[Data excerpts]

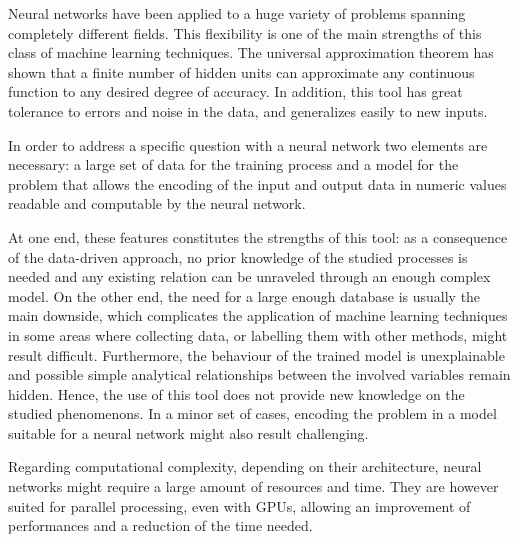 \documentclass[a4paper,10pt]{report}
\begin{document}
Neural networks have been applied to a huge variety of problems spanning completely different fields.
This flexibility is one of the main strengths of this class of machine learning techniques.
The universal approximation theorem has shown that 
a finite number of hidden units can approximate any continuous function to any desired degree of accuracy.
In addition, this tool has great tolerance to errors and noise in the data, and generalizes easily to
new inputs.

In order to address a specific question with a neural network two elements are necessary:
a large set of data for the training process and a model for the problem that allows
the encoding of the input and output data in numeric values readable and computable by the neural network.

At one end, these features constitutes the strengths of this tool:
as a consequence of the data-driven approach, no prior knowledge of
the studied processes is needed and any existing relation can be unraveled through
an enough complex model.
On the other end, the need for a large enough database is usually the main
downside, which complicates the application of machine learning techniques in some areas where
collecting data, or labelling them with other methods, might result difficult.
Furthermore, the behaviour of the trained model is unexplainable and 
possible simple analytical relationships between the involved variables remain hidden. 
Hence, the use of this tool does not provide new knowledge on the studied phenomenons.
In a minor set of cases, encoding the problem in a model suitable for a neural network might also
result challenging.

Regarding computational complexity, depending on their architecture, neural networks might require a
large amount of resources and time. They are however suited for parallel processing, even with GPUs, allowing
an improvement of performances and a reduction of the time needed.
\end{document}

Work item:
All the lines above need to be repeated exactly, with no pictures carried over.

Expected answer:
 \documentclass[a4paper,10pt]{report}
\begin{document}
Neural networks have been applied to a huge variety of problems spanning completely different fields.
This flexibility is one of the main strengths of this class of machine learning techniques.
The universal approximation theorem has shown that 
a finite number of hidden units can approximate any continuous function to any desired degree of accuracy.
In addition, this tool has great tolerance to errors and noise in the data, and generalizes easily to
new inputs.

In order to address a specific question with a neural network two elements are necessary:
a large set of data for the training process and a model for the problem that allows
the encoding of the input and output data in numeric values readable and computable by the neural network.

At one end, these features constitutes the strengths of this tool:
as a consequence of the data-driven approach, no prior knowledge of
the studied processes is needed and any existing relation can be unraveled through
an enough complex model.
On the other end, the need for a large enough database is usually the main
downside, which complicates the application of machine learning techniques in some areas where
collecting data, or labelling them with other methods, might result difficult.
Furthermore, the behaviour of the trained model is unexplainable and 
possible simple analytical relationships between the involved variables remain hidden. 
Hence, the use of this tool does not provide new knowledge on the studied phenomenons.
In a minor set of cases, encoding the problem in a model suitable for a neural network might also
result challenging.

Regarding computational complexity, depending on their architecture, neural networks might require a
large amount of resources and time. They are however suited for parallel processing, even with GPUs, allowing
an improvement of performances and a reduction of the time needed.
\end{document}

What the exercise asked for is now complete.